Convenience euthanasia
IV catheter to carry the barbiturate anesthetic
Two useful tags. Click either to see the articles:- Toxic to cats | Dangers to cats

The problem starts with injecting a barbiturate anaesthetic into the cat. Barbiturates cause extreme irritation to tissues he says and therefore if the injection is carried out incorrectly or it goes wrong it can cause “immense pain”. Apparently sometimes the vein can rupture. If the pain is not ‘immense’ there will be pain under these circumstances. That’s the first problem.

IV Catheter – tricky

For this reason, he says that most good vets inject the anaesthetic via an IV catheter. In this instance, a catheter is a tube which is placed into the vein of a cat. It is a secure entry point for the drug to be given to the cat but the problem here is that it can be fiddly to place the catheter in the cat causing the cat to struggle sometimes. More distress.
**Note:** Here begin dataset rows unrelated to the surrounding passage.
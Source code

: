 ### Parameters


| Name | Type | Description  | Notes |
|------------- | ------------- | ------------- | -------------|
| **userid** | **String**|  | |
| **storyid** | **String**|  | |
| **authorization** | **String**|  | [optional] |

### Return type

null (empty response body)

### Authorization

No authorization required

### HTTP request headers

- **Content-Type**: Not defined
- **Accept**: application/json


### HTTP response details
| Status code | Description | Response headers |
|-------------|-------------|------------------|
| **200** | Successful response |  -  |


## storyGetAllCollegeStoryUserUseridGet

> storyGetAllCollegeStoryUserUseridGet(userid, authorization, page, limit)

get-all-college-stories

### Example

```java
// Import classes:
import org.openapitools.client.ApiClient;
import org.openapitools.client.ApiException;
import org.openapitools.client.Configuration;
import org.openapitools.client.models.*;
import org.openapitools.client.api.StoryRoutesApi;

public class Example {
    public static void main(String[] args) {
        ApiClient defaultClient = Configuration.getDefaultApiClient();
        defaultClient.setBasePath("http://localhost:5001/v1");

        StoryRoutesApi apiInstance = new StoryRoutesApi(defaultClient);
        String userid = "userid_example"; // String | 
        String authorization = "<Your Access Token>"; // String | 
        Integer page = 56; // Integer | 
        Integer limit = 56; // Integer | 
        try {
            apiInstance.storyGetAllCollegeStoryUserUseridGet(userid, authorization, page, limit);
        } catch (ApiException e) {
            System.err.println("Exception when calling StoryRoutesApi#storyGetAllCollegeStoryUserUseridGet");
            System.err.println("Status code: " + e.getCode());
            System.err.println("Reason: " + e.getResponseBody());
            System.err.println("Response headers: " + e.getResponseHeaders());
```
This means that the veterinary nurse usually holds the pet while the catheter is being introduced. This is distressing to see if the cat’s owner is in the room at the time. Therefore, they take the pet out back to be catheterized. They then bring the cat back into the consultation room for the final injection with the customer present if they want to be there. As a cat owner that’d worry me. I have not experienced it.

Paul also says that when the barbiturate injection is applied properly there is no evidence that it is painful. But he adds that with the single injection method he has seen dogs and cats open their eyes wide and tense up. Sometimes they vocalise and appear to resist. This indicates discomfort and pain.

Three-stage process

He has a three-stage technique to ensure that the entire process is painless. He remarks that 99% of veterinarians still use the single injection method which can cause pain and discomfort. This is the three-stage technique:

  1. Initially the cat is given a small injection under the skin to sedate her and for pain relief.
  2. The second injection then administers the general anaesthetic. The cat is then totally unconscious.
  3. Only then is the cat given the final barbiturate anaesthetic injection.
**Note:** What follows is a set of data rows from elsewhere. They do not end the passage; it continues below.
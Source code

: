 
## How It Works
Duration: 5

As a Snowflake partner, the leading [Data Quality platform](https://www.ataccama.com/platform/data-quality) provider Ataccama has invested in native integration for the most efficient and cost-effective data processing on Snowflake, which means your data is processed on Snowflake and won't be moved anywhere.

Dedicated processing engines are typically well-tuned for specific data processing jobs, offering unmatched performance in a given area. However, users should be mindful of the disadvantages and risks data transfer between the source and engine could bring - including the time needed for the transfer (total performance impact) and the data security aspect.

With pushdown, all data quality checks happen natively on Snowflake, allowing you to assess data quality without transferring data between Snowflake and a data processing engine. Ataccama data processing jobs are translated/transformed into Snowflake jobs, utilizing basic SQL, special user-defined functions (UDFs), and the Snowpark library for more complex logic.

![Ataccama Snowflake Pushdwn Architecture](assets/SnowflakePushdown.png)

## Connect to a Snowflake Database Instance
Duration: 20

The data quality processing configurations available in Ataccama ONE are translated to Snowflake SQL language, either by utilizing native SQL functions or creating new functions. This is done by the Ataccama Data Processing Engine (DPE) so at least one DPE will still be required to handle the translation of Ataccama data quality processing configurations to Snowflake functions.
This totally avoids any discomfort or pain that they final injection can cause.

The AVMA (vets’ governing body) in America says that the procedure does not cause any pain, distress, anxiety or apprehension. The barbiturate, sodium pentobarbital, acts rapidly and reliably. Cornell say that some vets may give the patient a mild sedative prior to the lethal injection. This reflects what Paul states above.

It would appear that very few veterinarians use the three-stage process. They most probably use the two-stage process which is to relax and sedate the pet first and then administer the lethal drug via a catheter. The catheter is not always used on my research. But there are no statistics that I can find on the usage of catheters available online, even on Google Scholar.

Sodium pentobarbital

Nothing in my research indicated that sodium pentobarbital causes discomfort or pain when it enters the cat or dog’s body.


My conclusion is that cats and dogs might occasionally feel pain during the euthanization process. There are no statistics available online so we don’t have percentages. We cannot, however, presume that cats and dogs don’t feel pain in these last moments of their lives.